The exhaustion is deep in his bones. He hasn't had to shoulder the full weight of Christmas preparation in several years, but with Ed away for work all week, Stede has needed to try to fill Ed’s very large boots as Cool Dad in addition to his own less interesting but (he tells himself frequently) equally important shoes of No-Fun Dad. Dad who makes you go to bed on time, and drags you to the dentist. Dad who has to ensure that you actually eat a vegetable from time to time, and who—worst of all—sometimes turns off the Switch and makes you play outside because, as his well-meaning childhood nanny had often told him, “being bored is good for you.” Back when he and Mary had still been together, he’d gotten to be the fun one, but when they had separated she'd made it clear that he needed to actually parent rather than just play pirates, so he’d done his best to step up.

The door to the bedroom slams back, and Louis lands on him with what would, had he landed several inches to the right, been a testicle-crushing thump.

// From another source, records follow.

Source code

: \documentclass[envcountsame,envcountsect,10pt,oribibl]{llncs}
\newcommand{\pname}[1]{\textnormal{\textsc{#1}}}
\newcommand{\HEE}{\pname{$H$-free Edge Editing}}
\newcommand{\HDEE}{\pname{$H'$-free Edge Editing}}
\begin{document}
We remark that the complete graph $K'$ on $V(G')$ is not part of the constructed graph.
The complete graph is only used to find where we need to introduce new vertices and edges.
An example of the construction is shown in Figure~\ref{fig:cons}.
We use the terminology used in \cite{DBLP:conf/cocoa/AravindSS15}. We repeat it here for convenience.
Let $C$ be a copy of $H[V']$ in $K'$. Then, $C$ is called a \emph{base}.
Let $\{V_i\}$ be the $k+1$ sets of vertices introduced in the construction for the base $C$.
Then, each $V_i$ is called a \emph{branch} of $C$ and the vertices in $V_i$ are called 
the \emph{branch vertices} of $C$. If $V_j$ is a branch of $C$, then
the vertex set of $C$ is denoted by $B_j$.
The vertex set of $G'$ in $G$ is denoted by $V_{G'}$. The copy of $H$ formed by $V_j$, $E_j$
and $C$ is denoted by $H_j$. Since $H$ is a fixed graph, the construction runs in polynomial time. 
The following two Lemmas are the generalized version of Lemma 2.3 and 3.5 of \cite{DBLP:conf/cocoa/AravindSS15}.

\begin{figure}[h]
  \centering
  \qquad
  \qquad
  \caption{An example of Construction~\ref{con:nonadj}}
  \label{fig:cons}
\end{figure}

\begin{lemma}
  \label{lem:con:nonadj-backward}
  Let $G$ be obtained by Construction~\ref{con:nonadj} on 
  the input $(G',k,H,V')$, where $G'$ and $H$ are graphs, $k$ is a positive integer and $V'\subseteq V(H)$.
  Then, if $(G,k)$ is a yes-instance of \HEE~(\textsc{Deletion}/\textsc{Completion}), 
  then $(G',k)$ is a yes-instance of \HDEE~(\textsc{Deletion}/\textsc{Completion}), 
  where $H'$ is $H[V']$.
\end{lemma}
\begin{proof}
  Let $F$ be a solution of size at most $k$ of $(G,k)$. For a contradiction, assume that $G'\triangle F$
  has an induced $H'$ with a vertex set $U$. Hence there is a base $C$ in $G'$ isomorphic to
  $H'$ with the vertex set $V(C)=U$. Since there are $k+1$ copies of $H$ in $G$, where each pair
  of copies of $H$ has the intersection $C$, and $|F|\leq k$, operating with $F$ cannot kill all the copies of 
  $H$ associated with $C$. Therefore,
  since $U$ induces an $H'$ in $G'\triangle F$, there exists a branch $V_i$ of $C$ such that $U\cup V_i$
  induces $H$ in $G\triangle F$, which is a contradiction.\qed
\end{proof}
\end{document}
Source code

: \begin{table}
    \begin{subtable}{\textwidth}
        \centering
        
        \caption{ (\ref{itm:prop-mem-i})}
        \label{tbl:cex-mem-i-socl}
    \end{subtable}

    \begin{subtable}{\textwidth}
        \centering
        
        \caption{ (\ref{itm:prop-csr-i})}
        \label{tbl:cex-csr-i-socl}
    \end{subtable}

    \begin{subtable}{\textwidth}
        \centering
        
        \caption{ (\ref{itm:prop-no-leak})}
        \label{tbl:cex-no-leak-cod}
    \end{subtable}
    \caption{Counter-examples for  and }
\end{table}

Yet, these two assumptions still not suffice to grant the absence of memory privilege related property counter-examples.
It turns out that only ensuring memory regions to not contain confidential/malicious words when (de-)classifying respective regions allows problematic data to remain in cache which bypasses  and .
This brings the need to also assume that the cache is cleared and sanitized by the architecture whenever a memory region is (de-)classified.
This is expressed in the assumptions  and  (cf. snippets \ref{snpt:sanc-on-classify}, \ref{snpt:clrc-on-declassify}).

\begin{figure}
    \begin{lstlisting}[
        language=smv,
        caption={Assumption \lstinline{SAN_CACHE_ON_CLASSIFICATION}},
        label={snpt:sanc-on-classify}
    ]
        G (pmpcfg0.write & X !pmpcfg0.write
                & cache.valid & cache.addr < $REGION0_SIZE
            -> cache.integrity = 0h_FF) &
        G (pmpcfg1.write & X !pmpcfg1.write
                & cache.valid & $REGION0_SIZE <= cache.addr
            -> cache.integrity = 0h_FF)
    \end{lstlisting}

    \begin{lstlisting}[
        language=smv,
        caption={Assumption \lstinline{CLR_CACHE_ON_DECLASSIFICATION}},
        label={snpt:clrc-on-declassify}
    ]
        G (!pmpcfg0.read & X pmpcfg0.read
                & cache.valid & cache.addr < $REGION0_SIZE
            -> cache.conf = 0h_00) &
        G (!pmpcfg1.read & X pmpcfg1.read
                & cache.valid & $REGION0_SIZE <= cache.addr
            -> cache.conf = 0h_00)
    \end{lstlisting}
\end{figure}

Alma follows, all but vibrating between the Christmas morning enthusiasm of a child and the world-weary cynicism of a preteen.

“They’re gone, Dad!” Louis says, eyes sparkling and hair still tousled from sleep.

“What are we talking about?” Stede asks, trying to shake the haze from his sleep-clouded brain.

“The cookies, duh,” Alma says.

The cookies.

Shit.

Stede's eyes snapped open. He’d done everything else last night—leaving the presents under the tree, filling the stockings, pressing part of a boot print into the ash left in the fireplace—but eating the cookies was always Ed’s job, given how much more of a sweet tooth he had than Stede. But because of that sweet tooth, leaving cookies out for Santa had become a much-revered tradition over these last few years, and now the illusion would be—

Wait.

“They’re… gone?” Stede repeats tentatively. 

Louis nods enthusiastically.

“Are you… quite sure?”

Louis nods again, the enthusiasm now tinged with confusion.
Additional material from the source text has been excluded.